• _Problem to solve_:
First find the line with "approach. Human-algorithm interactions" in the entries below, then set down exactly every line through the line with "as to improve", that line included.
•••••
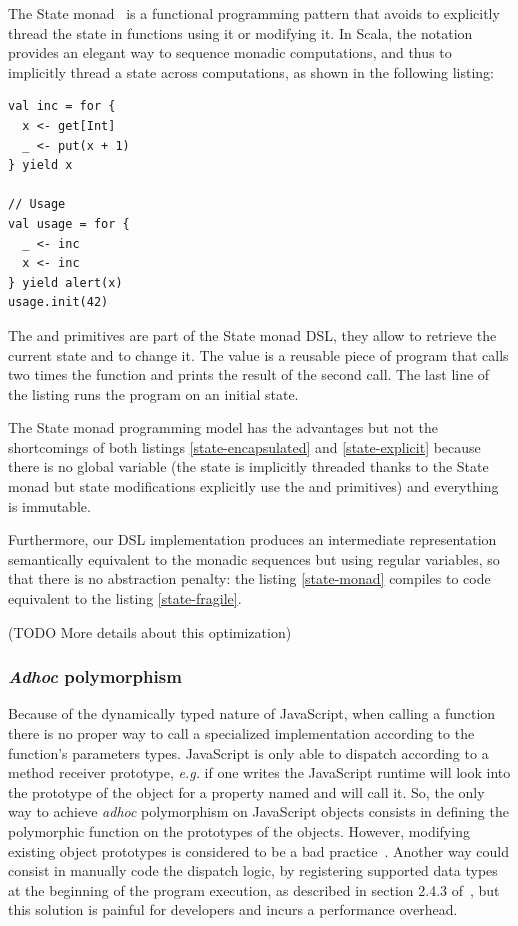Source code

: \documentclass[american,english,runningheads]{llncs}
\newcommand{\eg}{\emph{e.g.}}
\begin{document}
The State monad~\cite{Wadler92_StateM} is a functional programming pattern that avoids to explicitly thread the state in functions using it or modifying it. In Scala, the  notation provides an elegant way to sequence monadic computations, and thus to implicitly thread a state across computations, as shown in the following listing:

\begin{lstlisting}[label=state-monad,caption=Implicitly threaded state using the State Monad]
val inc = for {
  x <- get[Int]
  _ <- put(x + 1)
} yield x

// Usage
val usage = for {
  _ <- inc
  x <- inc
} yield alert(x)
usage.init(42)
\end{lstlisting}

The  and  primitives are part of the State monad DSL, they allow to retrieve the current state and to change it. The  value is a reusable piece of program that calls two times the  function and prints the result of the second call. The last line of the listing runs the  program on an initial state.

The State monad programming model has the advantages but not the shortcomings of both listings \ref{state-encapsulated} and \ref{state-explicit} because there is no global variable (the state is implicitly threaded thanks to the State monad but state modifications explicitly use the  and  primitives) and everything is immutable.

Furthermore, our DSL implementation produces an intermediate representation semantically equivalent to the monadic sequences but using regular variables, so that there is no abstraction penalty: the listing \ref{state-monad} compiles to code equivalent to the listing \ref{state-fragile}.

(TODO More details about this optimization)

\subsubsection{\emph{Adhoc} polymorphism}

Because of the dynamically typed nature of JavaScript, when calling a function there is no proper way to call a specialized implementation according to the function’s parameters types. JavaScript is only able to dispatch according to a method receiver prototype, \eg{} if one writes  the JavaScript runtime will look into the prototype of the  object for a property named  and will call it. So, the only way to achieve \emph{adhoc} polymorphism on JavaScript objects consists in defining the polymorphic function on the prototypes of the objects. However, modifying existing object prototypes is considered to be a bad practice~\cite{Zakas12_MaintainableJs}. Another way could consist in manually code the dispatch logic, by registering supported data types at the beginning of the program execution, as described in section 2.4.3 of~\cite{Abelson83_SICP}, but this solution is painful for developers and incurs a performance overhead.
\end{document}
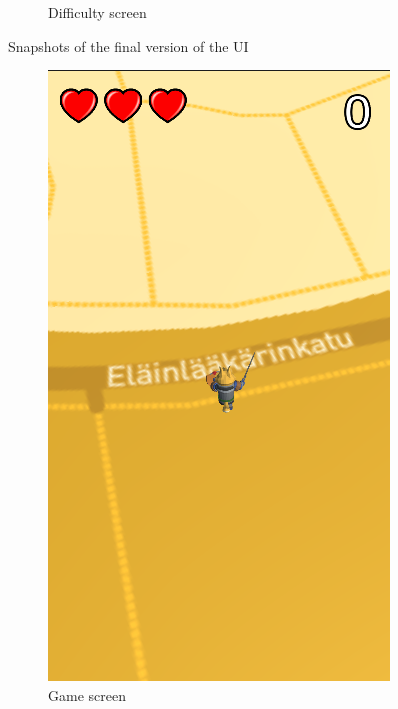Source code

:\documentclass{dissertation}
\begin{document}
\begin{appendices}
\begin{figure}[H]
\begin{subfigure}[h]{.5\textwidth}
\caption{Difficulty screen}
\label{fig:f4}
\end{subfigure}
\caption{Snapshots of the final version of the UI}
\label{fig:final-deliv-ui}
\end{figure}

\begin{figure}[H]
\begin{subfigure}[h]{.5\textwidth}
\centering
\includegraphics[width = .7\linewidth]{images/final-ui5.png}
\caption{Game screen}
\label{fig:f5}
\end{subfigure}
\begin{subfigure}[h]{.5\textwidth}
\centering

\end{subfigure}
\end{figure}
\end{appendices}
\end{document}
•••••
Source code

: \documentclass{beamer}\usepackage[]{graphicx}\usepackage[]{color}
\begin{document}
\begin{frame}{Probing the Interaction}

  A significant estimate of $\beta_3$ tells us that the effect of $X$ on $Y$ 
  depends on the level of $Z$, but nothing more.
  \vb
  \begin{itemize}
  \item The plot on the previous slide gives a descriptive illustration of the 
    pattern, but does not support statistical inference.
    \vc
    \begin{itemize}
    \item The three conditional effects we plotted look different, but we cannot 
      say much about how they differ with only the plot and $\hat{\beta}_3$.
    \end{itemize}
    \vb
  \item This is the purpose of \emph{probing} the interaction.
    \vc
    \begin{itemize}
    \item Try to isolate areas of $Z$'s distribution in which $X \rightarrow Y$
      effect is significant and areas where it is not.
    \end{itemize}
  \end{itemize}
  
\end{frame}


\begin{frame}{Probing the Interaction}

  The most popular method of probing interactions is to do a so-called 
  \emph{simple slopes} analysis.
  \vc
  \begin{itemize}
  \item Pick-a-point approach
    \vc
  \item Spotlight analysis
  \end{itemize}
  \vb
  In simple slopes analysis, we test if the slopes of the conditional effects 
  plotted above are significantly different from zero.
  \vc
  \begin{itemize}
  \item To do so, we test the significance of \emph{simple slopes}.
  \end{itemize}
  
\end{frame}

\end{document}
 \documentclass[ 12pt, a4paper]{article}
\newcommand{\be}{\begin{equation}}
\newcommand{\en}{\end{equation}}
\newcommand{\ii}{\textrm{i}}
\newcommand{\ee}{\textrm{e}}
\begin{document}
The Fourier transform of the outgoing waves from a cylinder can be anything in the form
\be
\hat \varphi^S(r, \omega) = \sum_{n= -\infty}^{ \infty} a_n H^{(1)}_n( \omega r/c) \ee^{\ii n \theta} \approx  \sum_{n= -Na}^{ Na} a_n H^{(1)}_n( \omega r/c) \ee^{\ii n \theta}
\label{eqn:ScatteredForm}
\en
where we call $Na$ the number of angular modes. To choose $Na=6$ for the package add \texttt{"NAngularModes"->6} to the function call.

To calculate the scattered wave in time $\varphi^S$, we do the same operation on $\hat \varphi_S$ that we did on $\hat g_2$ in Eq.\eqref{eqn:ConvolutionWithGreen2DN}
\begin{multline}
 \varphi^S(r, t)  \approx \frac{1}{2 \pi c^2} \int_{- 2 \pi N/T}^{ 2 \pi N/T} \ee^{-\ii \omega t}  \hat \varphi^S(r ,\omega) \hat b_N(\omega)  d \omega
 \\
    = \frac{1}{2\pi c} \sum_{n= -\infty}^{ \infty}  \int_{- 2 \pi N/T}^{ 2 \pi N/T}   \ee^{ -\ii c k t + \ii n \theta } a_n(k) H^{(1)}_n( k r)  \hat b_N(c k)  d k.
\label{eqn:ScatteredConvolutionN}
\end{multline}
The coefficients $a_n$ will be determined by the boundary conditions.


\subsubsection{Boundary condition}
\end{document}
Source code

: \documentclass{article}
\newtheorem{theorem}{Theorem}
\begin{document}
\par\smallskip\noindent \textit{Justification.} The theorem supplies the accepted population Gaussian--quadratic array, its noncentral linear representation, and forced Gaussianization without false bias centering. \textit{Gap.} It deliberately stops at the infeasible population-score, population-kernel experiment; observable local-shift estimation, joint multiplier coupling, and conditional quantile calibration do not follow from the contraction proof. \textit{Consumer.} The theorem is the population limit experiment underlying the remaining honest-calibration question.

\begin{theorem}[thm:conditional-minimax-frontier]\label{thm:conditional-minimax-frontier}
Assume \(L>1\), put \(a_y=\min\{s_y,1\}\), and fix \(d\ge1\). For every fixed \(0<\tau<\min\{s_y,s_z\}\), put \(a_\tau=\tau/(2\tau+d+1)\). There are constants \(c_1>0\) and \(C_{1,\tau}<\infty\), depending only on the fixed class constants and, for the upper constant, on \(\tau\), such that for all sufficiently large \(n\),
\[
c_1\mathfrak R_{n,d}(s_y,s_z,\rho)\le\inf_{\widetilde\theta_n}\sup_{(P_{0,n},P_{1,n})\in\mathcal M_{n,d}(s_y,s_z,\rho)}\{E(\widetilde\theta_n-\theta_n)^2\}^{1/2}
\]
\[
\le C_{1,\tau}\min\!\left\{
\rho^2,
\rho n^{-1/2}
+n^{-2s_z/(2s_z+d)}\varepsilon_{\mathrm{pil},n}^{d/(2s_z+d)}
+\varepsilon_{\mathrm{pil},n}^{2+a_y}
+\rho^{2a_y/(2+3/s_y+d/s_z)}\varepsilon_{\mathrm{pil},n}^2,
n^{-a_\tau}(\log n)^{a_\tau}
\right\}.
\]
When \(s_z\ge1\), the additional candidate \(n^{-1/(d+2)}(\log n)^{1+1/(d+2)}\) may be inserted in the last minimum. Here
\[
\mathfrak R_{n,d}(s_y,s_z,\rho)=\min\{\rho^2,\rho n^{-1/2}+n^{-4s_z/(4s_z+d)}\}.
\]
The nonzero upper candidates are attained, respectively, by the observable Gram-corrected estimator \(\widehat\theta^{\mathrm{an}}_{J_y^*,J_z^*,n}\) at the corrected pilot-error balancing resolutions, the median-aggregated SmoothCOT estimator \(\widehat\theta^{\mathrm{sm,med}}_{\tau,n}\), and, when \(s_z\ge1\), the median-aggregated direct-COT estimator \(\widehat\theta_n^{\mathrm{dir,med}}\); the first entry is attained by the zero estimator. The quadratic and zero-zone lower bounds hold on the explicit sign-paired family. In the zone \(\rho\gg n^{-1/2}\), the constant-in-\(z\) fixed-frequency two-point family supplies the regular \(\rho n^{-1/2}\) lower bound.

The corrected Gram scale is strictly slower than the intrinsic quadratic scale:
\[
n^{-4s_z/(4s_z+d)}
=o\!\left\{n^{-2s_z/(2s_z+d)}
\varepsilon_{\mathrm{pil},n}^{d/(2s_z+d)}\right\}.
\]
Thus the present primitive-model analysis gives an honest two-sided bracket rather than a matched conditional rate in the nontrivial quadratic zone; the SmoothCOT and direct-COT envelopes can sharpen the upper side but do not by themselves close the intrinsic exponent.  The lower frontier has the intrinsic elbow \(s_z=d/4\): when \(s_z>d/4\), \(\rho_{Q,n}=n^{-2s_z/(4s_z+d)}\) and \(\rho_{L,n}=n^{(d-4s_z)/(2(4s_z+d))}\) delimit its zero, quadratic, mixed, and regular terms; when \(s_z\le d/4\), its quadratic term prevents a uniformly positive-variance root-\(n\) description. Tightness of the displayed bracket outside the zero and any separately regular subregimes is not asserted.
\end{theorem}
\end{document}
•••••
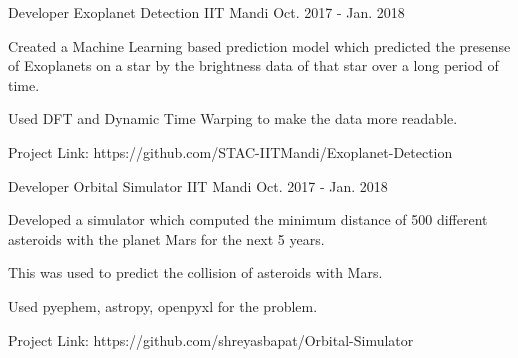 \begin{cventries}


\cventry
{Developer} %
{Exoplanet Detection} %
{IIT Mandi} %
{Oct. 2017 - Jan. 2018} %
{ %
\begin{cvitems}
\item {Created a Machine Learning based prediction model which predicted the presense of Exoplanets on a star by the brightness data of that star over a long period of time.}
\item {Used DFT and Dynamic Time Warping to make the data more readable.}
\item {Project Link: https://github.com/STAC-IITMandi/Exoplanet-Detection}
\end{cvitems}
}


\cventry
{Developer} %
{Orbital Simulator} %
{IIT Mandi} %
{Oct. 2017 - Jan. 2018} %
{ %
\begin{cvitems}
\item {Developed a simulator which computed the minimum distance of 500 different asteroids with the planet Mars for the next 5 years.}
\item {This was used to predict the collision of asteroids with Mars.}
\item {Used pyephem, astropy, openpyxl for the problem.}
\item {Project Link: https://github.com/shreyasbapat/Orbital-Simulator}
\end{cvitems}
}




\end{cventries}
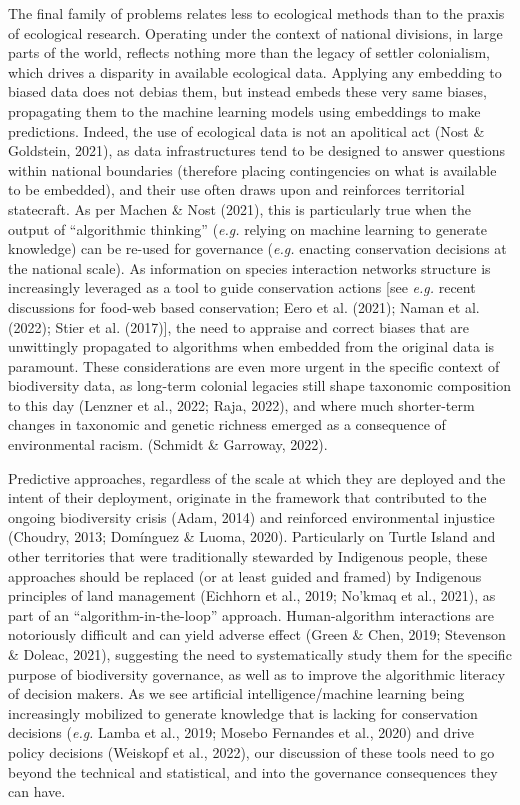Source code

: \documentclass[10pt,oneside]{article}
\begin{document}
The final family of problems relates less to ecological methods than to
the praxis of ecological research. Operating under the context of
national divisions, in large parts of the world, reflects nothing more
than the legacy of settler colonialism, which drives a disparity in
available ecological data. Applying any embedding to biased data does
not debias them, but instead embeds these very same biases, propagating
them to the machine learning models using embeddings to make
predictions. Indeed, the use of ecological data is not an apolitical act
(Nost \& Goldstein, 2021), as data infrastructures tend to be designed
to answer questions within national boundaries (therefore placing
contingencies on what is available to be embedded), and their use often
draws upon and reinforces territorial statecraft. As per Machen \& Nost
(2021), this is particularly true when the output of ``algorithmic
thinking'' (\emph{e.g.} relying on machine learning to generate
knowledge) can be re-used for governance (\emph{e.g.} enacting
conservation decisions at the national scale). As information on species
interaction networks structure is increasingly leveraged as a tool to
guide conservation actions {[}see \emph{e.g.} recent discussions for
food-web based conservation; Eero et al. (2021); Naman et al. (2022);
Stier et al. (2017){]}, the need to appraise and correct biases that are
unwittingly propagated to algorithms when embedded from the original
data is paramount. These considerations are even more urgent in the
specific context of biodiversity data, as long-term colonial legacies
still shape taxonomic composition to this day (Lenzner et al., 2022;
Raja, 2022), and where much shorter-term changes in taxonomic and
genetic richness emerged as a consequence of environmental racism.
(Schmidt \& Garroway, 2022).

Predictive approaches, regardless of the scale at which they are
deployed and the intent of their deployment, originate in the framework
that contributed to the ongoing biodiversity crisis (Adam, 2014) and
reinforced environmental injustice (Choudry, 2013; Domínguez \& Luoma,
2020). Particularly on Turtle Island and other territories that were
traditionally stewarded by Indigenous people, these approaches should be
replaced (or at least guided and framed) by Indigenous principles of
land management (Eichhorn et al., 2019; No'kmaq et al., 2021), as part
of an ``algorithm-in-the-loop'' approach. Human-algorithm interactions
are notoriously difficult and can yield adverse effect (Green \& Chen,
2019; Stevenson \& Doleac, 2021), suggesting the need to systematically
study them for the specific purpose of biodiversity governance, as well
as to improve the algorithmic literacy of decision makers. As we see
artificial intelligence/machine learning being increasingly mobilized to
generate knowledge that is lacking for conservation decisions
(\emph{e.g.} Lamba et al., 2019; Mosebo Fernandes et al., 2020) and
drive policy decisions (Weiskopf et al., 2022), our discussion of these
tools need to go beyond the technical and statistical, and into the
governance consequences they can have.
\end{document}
•••••
• _Answer to this task_:
of an ``algorithm-in-the-loop'' approach. Human-algorithm interactions
are notoriously difficult and can yield adverse effect (Green \& Chen,
2019; Stevenson \& Doleac, 2021), suggesting the need to systematically
study them for the specific purpose of biodiversity governance, as well
as to improve the algorithmic literacy of decision makers. As we see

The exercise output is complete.